Specific poetic forms have been developed by many cultures. In more developed, closed or "received" poetic forms, the rhyming scheme, meter and other elements of a poem are based on sets of rules, ranging from the relatively loose rules that govern the construction of an elegy to the highly formalized structure of a villanelle.
Among the most common forms of poetry through the ages is the sonnet, which by the 13th century was a poem of fourteen lines following a set rhyme scheme and logical structure.
The villanelle is a nineteen-line poem made up of five triplets with a closing quatrain; the poem is characterized by having two refrains, initially used in the first and third lines of the first stanza, and then alternately used at the close of each subsequent stanza until the final quatrain, which is concluded by the two refrains.
Tanka is a form of unrhymed Japanese poetry, structured in a 5-7-5 7–7 pattern. There is generally a shift in tone and subject matter between the upper 5-7-5 phrase and the lower 7-7 phrase.

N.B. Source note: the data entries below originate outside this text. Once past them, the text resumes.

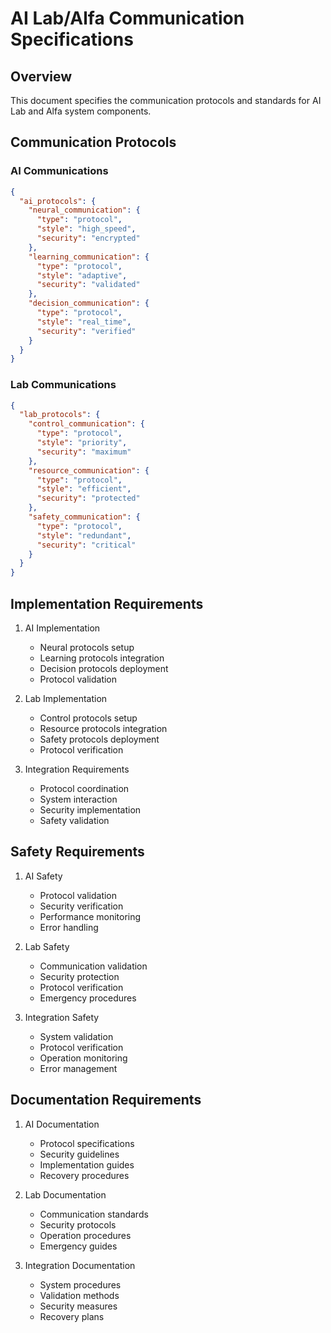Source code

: # AI Lab/Alfa Communication Specifications

## Overview

This document specifies the communication protocols and standards for AI Lab and Alfa system components.

## Communication Protocols

### AI Communications

```json
{
  "ai_protocols": {
    "neural_communication": {
      "type": "protocol",
      "style": "high_speed",
      "security": "encrypted"
    },
    "learning_communication": {
      "type": "protocol",
      "style": "adaptive",
      "security": "validated"
    },
    "decision_communication": {
      "type": "protocol",
      "style": "real_time",
      "security": "verified"
    }
  }
}
```

### Lab Communications

```json
{
  "lab_protocols": {
    "control_communication": {
      "type": "protocol",
      "style": "priority",
      "security": "maximum"
    },
    "resource_communication": {
      "type": "protocol",
      "style": "efficient",
      "security": "protected"
    },
    "safety_communication": {
      "type": "protocol",
      "style": "redundant",
      "security": "critical"
    }
  }
}
```

## Implementation Requirements

1. AI Implementation
   - Neural protocols setup
   - Learning protocols integration
   - Decision protocols deployment
   - Protocol validation

2. Lab Implementation
   - Control protocols setup
   - Resource protocols integration
   - Safety protocols deployment
   - Protocol verification

3. Integration Requirements
   - Protocol coordination
   - System interaction
   - Security implementation
   - Safety validation

## Safety Requirements

1. AI Safety
   - Protocol validation
   - Security verification
   - Performance monitoring
   - Error handling

2. Lab Safety
   - Communication validation
   - Security protection
   - Protocol verification
   - Emergency procedures

3. Integration Safety
   - System validation
   - Protocol verification
   - Operation monitoring
   - Error management

## Documentation Requirements

1. AI Documentation
   - Protocol specifications
   - Security guidelines
   - Implementation guides
   - Recovery procedures

2. Lab Documentation
   - Communication standards
   - Security protocols
   - Operation procedures
   - Emergency guides

3. Integration Documentation
   - System procedures
   - Validation methods
   - Security measures
   - Recovery plans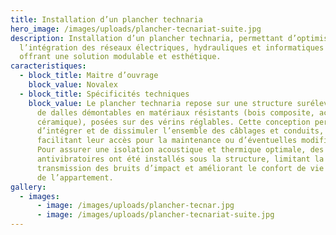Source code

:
 ```yaml
---
title: Installation d’un plancher technaria
hero_image: /images/uploads/plancher-tecnariat-suite.jpg
description: Installation d’un plancher technaria, permettant d’optimiser
  l’intégration des réseaux électriques, hydrauliques et informatiques tout en
  offrant une solution modulable et esthétique.
caracteristiques:
  - block_title: Maitre d’ouvrage
    block_value: Novalex
  - block_title: Spécificités techniques
    block_value: Le plancher technaria repose sur une structure surélevée composée
      de dalles démontables en matériaux résistants (bois composite, acier ou
      céramique), posées sur des vérins réglables. Cette conception permet
      d’intégrer et de dissimuler l’ensemble des câblages et conduits,
      facilitant leur accès pour la maintenance ou d’éventuelles modifications.
      Pour assurer une isolation acoustique et thermique optimale, des supports
      antivibratoires ont été installés sous la structure, limitant la
      transmission des bruits d’impact et améliorant le confort de vie au sein
      de l’appartement.
gallery:
  - images:
      - image: /images/uploads/plancher-tecnar.jpg
      - image: /images/uploads/plancher-tecnariat-suite.jpg
---
```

Haiku is a popular form of unrhymed Japanese poetry. Generally written in a single vertical line, the haiku contains three sections in a 5-7-5 pattern.
The ode generally has three parts: a strophe, an antistrophe, and an epode. The antistrophes of the ode possess similar metrical structures and, depending on the tradition, similar rhyme structures. In contrast, the epode is written with a different scheme and structure. Odes have a formal poetic diction, and generally deal with a serious subject. The strophe and antistrophe look at the subject from different, often conflicting, perspectives, with the epode moving to a higher level to either view or resolve the underlying issues. Odes are often intended to be recited or sung by two choruses (or individuals), with the first reciting the strophe, the second the antistrophe, and both together the epode.